What do the official FBI crime statistics say? 3.76%. That is the proportion of 2011 firearm homicides in which a rifle was documented as the weapon. Compare that to 4.15% for shotguns and 72.47% for handguns. (Rifles were implicated in 2.55% of all murders.) An important qualification should be made: 19.62% of cases involved “Other guns or type not stated.” I am also taking for granted that the FBI database is reliable. That being said, handguns were documented more than 19 times as frequently as rifles. Some of the miscellaneous cases were undocumented, but the balance defies standard categorization. It may even be that more guns were documented in a miscellaneous category than as rifles, though this is admittedly conjecture.
Even if all of the rifles were assault weapons — a dubious assumption given assurances that an assault weapons ban would not affect the vast majority of law-abiding gun owners — it would seem that gun control advocates are off target in their focus. The truth is that an assault weapons ban would diminish the liberty of law abiding-citizens, but its impact on gun homicides would be minimal. General gun statistics are most representative of handguns, which are far more common — and relatively difficult to demonize.

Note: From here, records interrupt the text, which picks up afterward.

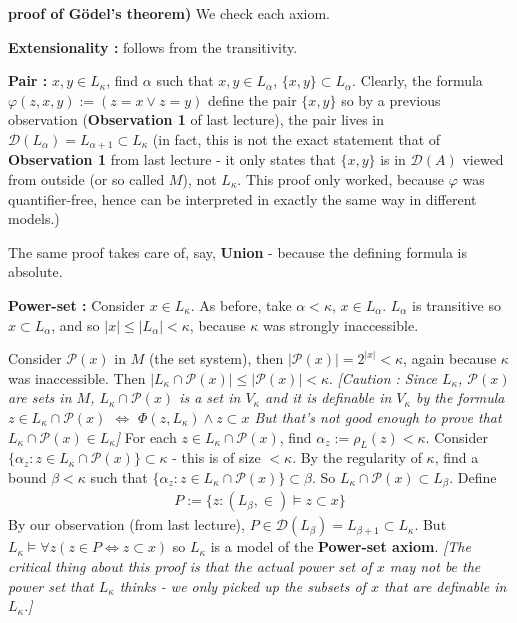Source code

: \documentclass[12pt,a4paper]{article}
\newenvironment{proof}
{\begin{changemargin}{0.5cm}{0.5cm} 
	}%
	{\end{changemargin}
}
\newenvironment{p}
{\begin{proof} 
	}%
	{\end{proof}
}
\begin{document}
\begin{p}
\textbf{proof of G\"odel's theorem)} We check each axiom.

\quad \textbf{Extensionality :} follows from the transitivity. 

\quad \textbf{Pair :} $x,y\in L_{\kappa}$, find $\alpha$ such that $x, y\in L_{\alpha}$, $\{x,y\}\subset L_{\alpha}$. Clearly, the formula $\varphi(z, x,y) := (z=x\vee z=y)$ define the pair $\{x,y\}$ so by a previous observation (\textbf{Observation 1} of last lecture), the pair lives in $\mathscr{D}(L_{\alpha})=L_{\alpha+1} \subset L_{\kappa}$ (in fact, this is not the exact statement that of \textbf{Observation 1} from last lecture - it only states that $\{x,y\}$ is in $\mathscr{D}(A)$ viewed from outside (or so called $M$), not $L_{\kappa}$. This proof only worked, because $\varphi$ was quantifier-free, hence can be interpreted in exactly the same way in different models.)

\quad The same proof takes care of, say, \textbf{Union} - because the defining formula is absolute.

\quad \textbf{Power-set :} Consider $x\in L_{\kappa}$. As before, take $\alpha < \kappa$, $x\in L_{\alpha}$. $L_{\alpha}$ is transitive so $x\subset L_{\alpha}$, and so $|x|\leq |L_{\alpha}| < \kappa$, because $\kappa$ was strongly inaccessible.

\quad Consider $\mathscr{P}(x)$ in $M$ (the set system), then $|\mathscr{P}(x)| =2^{|x|} < \kappa$, again because $\kappa$ was inaccessible. Then $|L_{\kappa} \cap \mathscr{P}(x)| \leq |\mathscr{P}(x)| < \kappa$. \emph{[Caution : Since $L_{\kappa}$, $\mathscr{P}(x)$ are sets in $M$, $L_{\kappa} \cap \mathscr{P}(x)$ is a set in $V_{\kappa}$ and it is definable in $V_{\kappa}$ by the formula $z\in L_{\kappa}\cap \mathscr{P}(x)$ $\Leftrightarrow$ $\Phi(z, L_{\kappa})\wedge z\subset x$ But that's not good enough to prove that $L_{\kappa} \cap \mathscr{P}(x) \in L_{\kappa}$]} For each $z\in L_{\kappa} \cap \mathscr{P}(x)$, find $\alpha_z := \rho_L(z) < \kappa$. Consider $\{\alpha_z : z\in L_{\kappa}\cap \mathscr{P}(x) \} \subset \kappa$ - this is of size $<\kappa$. By the regularity of $\kappa$, find a bound $\beta < \kappa$ such that $\{ \alpha_z : z\in L_{\kappa} \cap \mathscr{P}(x) \} \subset \beta$. So $L_{\kappa} \cap \mathscr{P}(x) \subset L_{\beta}$. Define
\begin{align*}
P:= \{z: (L_{\beta}, \in) \models z\subset x\}
\end{align*}
By our observation (from last lecture), $P\in \mathscr{D}(L_{\beta}) = L_{\beta+1} \subset L_{\kappa}$. But $L_{\kappa} \models \forall z(z\in P \Leftrightarrow z\subset x)$ so $L_{\kappa}$ is a model of the \textbf{Power-set axiom}. \emph{[The critical thing about this proof is that the actual power set of $x$ may not be the power set that $L_{\kappa}$ thinks - we only picked up the subsets of $x$ that are definable in $L_{\kappa}$.]}
\end{p}
\s
\end{document}
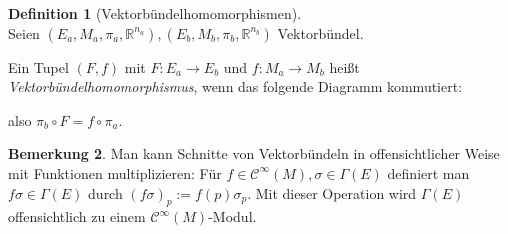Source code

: \documentclass[a4paper]{scrreprt}
\numberwithin{equation}{chapter}
\newcommand{\R}{\mathbb{R}}
\newcommand{\sC}{\mathcal{C}^{\infty}}
\theoremstyle{definition}
\newtheorem{defn}{Definition}[section]
\newtheorem{bem}[defn]{Bemerkung}
\begin{document}
		\begin{defn}[Vektorbündelhomomorphismen]\hfill\\
			Seien $(E_a,M_a,\pi_a,\R^{n_a}),(E_b,M_b,\pi_b,\R^{n_b})$ Vektorbündel.
			
			Ein Tupel $(F,f)$ mit $F\colon E_a\rightarrow E_b$ und $f\colon M_a\rightarrow M_b$ heißt \emph{Vektorbündelhomomorphismus}, wenn das folgende Diagramm kommutiert:
			\begin{center}
			\end{center}
			also $\pi_b\circ F=f\circ\pi_a$.
		\end{defn}
		
		
		\begin{bem}
			Man kann Schnitte von Vektorbündeln in offensichtlicher Weise mit Funktionen multiplizieren: Für $f \in \sC(M), \sigma \in \Gamma(E)$ definiert man $f\sigma \in \Gamma(E)$ durch $(f\sigma)_p := f(p) \sigma_p$. Mit dieser Operation wird $\Gamma(E)$ offensichtlich zu einem $\sC(M)$-Modul.
		\end{bem}
\end{document}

Gun regulation is a complicated issue. The United States does have a high rate of gun deaths compared to other developed nations. It was also born of a gun culture, forged by a revolution of citizen militias defending their property against a distant tyrant. The ethical, legal, and practical aspects of the debate are uniquely complex. The stakes are high, and emotions run deep, liberty on one side, security on the other. With this in mind, it is important that the discussion be conducted factually and respectfully.
Demagoguing a minor aspect of a larger problem will not solve it. Homicides are not even a leading cause of death in the United States, but suicides ranked tenth in 2011, and were more than twice as prevalent. Yet Congress remains preoccupied by the merits of regulating bayonets and flash suppressors.